Look for the string "Textured" in the listing below, then copy every line that has it.
-- ENTRIES PROVIDED follows --
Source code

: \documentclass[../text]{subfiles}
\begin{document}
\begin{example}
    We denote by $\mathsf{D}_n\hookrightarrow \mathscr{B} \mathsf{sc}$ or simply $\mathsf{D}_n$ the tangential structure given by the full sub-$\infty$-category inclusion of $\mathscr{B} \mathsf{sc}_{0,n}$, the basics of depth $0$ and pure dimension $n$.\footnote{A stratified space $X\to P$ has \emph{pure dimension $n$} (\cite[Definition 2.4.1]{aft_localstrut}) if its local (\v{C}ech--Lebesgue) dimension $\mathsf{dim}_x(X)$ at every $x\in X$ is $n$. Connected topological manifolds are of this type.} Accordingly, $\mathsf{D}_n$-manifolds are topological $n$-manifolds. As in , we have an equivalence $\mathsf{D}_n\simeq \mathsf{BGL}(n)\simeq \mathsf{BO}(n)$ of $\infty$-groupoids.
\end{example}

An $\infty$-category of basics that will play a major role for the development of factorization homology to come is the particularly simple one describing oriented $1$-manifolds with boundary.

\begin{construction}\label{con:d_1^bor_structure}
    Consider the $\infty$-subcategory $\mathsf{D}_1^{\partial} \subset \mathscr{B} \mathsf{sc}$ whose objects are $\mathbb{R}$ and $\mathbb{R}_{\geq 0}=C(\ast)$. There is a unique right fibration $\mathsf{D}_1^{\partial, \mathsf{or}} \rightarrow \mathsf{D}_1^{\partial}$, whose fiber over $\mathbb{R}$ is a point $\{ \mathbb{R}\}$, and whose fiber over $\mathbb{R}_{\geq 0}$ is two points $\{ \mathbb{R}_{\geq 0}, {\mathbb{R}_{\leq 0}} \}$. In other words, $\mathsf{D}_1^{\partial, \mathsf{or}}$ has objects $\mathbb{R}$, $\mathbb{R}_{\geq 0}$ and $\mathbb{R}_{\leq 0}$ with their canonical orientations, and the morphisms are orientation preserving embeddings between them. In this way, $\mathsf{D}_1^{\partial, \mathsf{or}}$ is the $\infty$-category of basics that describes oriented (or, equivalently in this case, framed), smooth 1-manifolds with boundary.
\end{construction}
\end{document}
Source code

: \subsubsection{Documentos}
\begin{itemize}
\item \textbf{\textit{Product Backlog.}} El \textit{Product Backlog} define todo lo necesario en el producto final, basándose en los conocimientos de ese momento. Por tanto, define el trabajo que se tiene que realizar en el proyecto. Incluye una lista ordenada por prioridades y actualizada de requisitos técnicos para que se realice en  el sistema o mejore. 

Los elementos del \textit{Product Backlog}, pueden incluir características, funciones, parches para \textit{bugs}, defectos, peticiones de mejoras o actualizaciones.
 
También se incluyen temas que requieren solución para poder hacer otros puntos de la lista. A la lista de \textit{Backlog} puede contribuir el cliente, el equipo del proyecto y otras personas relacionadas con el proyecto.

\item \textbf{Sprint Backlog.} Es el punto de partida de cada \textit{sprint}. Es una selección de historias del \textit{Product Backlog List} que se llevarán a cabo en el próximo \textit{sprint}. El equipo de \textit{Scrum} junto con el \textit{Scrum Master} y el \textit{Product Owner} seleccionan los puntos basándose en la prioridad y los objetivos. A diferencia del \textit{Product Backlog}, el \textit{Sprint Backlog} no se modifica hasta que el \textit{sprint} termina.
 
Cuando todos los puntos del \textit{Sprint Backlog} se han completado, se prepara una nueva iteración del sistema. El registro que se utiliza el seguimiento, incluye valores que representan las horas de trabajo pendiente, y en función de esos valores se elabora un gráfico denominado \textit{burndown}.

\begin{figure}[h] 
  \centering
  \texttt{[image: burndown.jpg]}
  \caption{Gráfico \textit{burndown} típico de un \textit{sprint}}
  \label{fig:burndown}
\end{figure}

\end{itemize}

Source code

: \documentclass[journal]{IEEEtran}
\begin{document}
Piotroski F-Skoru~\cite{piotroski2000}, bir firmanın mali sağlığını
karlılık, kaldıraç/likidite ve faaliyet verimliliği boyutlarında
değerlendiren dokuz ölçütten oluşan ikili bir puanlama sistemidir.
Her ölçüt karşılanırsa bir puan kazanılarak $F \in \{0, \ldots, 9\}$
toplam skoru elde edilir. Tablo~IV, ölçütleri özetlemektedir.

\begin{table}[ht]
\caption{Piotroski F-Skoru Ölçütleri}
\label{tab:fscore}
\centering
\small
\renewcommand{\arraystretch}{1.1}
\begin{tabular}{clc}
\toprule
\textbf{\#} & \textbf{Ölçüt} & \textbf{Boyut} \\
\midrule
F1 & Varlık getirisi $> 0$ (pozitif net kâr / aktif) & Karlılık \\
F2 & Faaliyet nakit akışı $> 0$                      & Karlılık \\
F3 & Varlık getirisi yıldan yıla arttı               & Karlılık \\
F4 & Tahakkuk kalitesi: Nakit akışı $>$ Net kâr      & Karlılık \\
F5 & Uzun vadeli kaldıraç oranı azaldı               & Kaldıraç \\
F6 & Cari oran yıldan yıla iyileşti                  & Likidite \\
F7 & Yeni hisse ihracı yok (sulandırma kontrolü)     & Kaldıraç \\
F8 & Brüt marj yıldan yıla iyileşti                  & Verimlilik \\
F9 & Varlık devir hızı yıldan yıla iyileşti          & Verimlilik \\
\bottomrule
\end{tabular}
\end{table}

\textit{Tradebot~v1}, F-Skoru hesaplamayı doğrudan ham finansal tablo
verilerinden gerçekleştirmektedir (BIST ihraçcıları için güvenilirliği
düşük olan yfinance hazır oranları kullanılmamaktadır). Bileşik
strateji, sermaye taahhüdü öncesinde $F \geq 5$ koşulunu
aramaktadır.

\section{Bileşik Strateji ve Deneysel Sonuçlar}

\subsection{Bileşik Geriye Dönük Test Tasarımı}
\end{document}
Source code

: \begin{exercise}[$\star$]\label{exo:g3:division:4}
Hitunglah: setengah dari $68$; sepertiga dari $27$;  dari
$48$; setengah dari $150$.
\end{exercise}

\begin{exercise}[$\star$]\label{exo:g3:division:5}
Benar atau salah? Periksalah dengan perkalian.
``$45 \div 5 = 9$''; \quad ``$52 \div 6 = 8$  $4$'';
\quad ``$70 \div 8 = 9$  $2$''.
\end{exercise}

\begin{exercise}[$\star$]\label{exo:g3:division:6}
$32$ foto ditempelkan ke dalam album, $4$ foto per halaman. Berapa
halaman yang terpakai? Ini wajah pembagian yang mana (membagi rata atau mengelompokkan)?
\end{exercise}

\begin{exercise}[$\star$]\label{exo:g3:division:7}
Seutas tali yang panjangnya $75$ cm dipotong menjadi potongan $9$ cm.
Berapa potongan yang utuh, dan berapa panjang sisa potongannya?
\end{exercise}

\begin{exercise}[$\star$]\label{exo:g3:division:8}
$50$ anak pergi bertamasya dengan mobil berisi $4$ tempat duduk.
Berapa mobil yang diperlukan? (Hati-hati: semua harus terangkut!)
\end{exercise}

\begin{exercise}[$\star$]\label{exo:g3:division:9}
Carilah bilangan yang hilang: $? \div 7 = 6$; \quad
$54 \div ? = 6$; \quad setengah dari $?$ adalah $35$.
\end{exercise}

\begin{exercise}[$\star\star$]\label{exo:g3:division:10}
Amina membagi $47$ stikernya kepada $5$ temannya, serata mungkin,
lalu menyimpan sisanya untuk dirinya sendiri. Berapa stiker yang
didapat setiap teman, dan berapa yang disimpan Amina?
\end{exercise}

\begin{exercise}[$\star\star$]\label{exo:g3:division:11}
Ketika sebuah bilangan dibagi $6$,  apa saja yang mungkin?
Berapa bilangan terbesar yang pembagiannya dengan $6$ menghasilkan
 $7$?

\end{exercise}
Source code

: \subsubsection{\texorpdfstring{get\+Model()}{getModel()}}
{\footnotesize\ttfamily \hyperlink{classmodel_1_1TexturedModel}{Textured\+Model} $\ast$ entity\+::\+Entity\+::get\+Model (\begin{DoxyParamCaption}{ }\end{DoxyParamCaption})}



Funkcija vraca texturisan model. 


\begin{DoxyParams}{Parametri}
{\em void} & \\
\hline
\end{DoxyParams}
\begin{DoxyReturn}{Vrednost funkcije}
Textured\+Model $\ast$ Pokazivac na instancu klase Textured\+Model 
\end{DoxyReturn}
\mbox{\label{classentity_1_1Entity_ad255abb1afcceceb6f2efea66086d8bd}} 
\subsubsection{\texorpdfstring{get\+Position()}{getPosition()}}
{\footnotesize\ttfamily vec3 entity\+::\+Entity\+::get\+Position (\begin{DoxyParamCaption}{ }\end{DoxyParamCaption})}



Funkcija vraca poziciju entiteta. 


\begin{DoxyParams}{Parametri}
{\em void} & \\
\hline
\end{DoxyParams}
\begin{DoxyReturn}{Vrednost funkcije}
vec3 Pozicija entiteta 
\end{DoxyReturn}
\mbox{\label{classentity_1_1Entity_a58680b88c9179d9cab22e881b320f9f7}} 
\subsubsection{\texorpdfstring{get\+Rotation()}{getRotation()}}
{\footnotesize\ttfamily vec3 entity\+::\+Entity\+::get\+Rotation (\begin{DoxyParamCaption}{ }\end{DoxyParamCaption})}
-- ENTRIES PROVIDED concluded --
* [TASK OUTPUT]:
{\footnotesize\ttfamily \hyperlink{classmodel_1_1TexturedModel}{Textured\+Model} $\ast$ entity\+::\+Entity\+::get\+Model (\begin{DoxyParamCaption}{ }\end{DoxyParamCaption})}
Textured\+Model $\ast$ Pokazivac na instancu klase Textured\+Model 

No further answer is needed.